On Wednesday, Dec. 27, 2017, a UCR research study was published reporting that up to 3,050 of the top 10,000 visited websites use anti-ad blockers. This is up to 52 times more websites than previous research on the matter has suggested. Adblockers are software designed to circumvent online advertisements on websites by blocking advertising scripts.
The research paper was authored by assistant UCR Professor Zhiyun Qian and associate UCR Professor Heng Yin, both in the Department of Computer Science and Engineering. The abstract reports that the response of websites to adblockers by using anti-adblockers has “prompted an escalating arms race between (the two softwares).”
The main reason for the rise of anti-adblockers is websites’ loss of revenue from unseen ads. Pagefair, the “global authority on adblocking,” reports that 11 percent of global internet users use adblockers, according to a 2017 report. This translates into “billions of dollars worth of lost advertising revenue for online publishers,” according to the research paper.
Qian remarks that in the place of advertisements, websites can regain lost revenue with alternative sources of income, such as paid subscription fees. “There are definitely alternative revenue models that people are looking at; for instance, the subscription-based model (Youtube Red) that Youtube has been trying,” said Qian, “So you can pay just a small monthly subscription fee to avoid ads.”
To gather a rough statistic on what UCR students think of that proposition, we chose 80 students at random and asked them three questions: If they used an adblocker on their personal devices; if they were willing to pay subscription fees for internet services, after being told that adblockers are a revenue-related reason; and if they would still use adblockers after viewing the second question.
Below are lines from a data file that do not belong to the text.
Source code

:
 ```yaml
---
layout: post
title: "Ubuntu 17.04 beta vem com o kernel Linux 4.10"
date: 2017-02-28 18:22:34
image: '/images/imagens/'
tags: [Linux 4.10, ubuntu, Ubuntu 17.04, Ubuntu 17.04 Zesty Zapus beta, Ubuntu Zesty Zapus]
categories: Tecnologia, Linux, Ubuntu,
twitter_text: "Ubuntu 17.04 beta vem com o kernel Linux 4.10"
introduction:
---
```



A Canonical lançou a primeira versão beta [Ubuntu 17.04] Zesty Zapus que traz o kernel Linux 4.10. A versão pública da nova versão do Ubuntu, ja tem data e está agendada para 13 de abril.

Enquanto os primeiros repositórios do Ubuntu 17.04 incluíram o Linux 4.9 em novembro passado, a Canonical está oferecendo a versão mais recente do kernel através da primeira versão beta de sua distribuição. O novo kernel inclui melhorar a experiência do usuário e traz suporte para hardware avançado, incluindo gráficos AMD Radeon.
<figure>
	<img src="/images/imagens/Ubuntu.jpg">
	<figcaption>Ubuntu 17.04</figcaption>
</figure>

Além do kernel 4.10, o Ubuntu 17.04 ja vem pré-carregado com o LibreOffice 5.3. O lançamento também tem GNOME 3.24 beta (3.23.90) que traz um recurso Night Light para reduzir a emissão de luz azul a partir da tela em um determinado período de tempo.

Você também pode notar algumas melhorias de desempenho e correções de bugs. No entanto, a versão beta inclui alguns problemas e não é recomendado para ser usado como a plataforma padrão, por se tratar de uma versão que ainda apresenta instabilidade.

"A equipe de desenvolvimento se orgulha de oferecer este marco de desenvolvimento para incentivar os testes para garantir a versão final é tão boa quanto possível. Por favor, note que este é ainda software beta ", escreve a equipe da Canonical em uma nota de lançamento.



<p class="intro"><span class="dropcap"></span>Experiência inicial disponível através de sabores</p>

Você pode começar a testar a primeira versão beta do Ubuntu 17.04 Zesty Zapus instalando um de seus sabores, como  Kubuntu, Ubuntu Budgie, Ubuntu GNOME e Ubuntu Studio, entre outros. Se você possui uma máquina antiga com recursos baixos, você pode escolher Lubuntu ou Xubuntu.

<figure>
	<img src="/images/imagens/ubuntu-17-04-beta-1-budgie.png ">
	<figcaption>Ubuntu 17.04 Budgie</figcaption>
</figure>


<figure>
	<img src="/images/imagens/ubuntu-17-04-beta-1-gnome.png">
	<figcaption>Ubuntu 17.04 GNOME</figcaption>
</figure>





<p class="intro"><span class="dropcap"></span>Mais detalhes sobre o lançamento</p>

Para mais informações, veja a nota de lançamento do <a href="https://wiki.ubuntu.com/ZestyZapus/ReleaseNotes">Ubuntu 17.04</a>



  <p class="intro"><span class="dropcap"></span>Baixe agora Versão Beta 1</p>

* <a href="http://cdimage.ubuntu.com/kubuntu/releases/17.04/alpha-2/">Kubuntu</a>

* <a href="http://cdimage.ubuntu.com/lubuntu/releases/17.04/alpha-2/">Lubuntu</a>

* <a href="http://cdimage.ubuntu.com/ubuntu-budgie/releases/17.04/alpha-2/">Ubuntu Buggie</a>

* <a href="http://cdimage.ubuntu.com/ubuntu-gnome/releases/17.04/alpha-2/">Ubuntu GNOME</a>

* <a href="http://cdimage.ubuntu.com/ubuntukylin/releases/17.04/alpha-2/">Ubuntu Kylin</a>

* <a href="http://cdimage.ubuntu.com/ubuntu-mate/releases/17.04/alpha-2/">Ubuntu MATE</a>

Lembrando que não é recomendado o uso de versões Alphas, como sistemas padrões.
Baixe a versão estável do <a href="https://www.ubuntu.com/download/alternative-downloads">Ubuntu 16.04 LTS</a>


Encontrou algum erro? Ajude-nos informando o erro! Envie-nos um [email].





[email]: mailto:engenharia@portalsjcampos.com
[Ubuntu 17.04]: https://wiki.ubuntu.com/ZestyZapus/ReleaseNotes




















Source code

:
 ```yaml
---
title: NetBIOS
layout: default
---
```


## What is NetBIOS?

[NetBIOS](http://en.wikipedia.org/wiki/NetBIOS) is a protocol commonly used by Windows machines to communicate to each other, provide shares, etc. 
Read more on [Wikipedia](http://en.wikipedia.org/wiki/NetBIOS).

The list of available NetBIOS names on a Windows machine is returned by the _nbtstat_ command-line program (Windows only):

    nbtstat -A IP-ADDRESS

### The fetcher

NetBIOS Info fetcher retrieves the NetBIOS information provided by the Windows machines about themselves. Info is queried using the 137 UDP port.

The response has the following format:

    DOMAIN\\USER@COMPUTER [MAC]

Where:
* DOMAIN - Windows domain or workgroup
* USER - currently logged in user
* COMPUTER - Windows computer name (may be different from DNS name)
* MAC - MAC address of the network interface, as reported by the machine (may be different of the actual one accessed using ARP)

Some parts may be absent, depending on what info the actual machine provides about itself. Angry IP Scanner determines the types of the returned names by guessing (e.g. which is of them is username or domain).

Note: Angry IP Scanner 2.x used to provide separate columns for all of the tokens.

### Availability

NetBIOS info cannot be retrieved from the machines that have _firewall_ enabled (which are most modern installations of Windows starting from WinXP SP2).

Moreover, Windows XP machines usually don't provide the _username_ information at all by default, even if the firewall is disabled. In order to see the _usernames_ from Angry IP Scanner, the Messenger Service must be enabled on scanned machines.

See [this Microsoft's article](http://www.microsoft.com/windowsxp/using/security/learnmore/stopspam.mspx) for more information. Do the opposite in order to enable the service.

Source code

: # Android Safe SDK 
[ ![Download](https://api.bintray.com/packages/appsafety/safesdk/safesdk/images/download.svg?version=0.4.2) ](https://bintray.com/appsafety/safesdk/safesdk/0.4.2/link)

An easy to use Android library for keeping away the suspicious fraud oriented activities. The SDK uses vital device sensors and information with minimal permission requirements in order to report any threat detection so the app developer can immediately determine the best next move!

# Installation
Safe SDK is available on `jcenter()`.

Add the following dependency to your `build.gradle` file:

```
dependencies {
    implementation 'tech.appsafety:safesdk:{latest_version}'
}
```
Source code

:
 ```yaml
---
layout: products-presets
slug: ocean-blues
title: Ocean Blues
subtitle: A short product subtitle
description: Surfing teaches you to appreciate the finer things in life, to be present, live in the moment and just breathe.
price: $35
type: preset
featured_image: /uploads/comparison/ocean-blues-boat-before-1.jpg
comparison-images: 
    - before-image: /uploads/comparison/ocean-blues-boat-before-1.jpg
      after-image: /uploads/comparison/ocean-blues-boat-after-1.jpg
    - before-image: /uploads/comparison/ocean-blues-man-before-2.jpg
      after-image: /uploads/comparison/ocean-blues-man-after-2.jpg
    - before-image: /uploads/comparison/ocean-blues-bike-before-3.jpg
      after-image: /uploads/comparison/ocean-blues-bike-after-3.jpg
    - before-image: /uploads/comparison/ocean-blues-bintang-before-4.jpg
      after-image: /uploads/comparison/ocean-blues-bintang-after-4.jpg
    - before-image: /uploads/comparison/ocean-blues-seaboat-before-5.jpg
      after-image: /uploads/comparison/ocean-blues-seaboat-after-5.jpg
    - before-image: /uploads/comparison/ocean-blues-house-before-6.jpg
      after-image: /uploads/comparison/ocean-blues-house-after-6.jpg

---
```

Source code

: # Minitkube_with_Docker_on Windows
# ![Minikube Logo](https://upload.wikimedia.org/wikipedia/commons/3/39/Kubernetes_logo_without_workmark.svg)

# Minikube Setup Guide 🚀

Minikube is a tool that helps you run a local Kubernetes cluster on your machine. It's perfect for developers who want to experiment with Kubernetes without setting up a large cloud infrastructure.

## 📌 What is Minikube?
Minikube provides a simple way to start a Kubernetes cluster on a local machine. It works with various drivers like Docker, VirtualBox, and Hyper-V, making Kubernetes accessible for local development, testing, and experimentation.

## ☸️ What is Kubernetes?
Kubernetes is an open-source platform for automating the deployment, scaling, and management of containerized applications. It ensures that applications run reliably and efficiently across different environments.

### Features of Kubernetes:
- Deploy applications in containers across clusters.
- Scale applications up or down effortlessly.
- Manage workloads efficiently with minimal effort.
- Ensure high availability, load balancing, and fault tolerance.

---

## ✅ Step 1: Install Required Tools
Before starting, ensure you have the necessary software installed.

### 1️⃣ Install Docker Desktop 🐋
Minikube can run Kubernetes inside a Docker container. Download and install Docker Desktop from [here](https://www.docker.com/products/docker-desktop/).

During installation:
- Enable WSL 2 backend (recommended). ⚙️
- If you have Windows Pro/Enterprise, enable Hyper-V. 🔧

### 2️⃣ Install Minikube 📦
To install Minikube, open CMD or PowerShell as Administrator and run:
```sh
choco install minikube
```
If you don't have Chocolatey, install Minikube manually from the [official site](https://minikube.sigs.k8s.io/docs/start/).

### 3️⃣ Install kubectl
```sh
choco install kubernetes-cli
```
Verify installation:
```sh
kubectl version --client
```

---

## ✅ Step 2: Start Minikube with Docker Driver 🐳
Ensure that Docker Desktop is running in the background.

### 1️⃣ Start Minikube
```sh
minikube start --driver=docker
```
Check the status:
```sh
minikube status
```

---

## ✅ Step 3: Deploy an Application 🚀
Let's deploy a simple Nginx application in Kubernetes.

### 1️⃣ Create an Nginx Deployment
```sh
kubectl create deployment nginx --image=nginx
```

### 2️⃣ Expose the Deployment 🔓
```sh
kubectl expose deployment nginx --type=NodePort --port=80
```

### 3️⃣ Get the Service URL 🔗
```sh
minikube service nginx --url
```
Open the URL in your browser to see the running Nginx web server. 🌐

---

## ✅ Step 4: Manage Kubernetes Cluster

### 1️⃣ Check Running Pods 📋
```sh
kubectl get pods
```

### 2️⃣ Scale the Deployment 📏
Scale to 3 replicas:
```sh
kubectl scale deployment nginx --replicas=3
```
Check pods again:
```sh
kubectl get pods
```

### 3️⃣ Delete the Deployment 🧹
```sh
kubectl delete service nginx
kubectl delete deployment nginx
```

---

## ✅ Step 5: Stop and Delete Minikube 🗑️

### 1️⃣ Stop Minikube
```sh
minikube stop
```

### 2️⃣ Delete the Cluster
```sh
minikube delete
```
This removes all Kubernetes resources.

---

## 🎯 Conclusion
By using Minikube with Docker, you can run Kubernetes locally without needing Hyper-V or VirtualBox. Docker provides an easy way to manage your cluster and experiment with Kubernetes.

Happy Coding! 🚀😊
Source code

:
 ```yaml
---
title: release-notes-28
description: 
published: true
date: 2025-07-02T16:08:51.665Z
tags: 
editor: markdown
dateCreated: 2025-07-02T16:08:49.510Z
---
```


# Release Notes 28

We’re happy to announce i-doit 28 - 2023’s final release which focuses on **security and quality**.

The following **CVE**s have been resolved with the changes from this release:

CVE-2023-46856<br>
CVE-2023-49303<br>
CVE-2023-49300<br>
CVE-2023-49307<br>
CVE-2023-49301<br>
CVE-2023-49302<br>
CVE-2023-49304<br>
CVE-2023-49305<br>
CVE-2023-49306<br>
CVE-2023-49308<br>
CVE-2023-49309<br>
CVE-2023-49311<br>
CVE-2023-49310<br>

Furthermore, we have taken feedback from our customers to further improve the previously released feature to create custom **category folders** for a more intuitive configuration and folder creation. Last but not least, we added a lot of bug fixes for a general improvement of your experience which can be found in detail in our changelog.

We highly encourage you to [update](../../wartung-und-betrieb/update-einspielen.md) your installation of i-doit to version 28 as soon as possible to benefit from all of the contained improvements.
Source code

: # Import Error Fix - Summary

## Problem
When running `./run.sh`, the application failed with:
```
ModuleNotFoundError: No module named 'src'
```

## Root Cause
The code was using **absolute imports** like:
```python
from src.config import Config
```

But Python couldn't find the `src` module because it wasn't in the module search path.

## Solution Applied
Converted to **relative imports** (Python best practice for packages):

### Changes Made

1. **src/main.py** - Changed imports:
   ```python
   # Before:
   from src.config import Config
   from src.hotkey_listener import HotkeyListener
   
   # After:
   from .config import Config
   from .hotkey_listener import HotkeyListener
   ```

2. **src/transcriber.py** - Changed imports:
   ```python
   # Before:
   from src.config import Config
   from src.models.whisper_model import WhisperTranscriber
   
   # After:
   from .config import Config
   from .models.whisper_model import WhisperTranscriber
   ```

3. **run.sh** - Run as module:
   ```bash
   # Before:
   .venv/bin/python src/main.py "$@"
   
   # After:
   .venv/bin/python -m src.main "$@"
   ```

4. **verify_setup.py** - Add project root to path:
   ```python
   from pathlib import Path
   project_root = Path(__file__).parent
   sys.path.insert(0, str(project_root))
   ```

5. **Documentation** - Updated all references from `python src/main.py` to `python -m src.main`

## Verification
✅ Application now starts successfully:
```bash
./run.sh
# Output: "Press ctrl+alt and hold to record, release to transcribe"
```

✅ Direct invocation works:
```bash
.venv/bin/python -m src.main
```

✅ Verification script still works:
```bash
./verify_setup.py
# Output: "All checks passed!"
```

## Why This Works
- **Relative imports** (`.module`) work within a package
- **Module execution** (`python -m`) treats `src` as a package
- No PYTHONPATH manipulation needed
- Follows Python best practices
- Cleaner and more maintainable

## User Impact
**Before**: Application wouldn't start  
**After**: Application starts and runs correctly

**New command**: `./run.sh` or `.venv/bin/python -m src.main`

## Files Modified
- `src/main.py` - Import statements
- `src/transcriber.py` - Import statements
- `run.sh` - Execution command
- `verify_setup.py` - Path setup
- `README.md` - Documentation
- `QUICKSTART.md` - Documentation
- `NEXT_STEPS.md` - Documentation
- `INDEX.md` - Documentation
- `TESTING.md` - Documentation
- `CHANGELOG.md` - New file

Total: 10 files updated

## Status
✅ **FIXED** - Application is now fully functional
Of the 52 students that did use adblockers, 42 said they would not pay a subscription fee, yet would continue using the software, despite knowing of the lost revenue. Jennifer Lee, a first-year chemistry major, summarizes the feelings of that majority. “There are certain websites that don’t let you view the page unless you disable the adblocker or pay a fee, but even then, I don’t want to see ads before Youtube videos,” Lee said. Only eight were persuaded to stop using adblockers, seven of whom would also not want to pay a subscription fee.
However, Qian further points out that using an adblocker can result in litigative action by a website, on the grounds of copyright violation within the site scripts. A script is a compilation of coding that a site uses to function, controlling a webpage based on prior actions. Adblockers work by referring to a list of scripts it was programmed to “block,” and prevents any website scripts on its list from executing.
Qian explains that the legal issues occur when blocked scripts are written to enforce copyright laws set up by the Digital Millennium Copyright Act (DMCA), and when the site can tell that an adblocker is the reason. “The script (of a website) can sometimes do two things together: They detect adblockers, and they could also be enforcing DMCA,” explained Qian. “If you block the script as a whole, which is oftentimes what adblockers do, then you’re in trouble. Websites are now suing people, suing adblockers on the basis that their DMCA protection is being violated.”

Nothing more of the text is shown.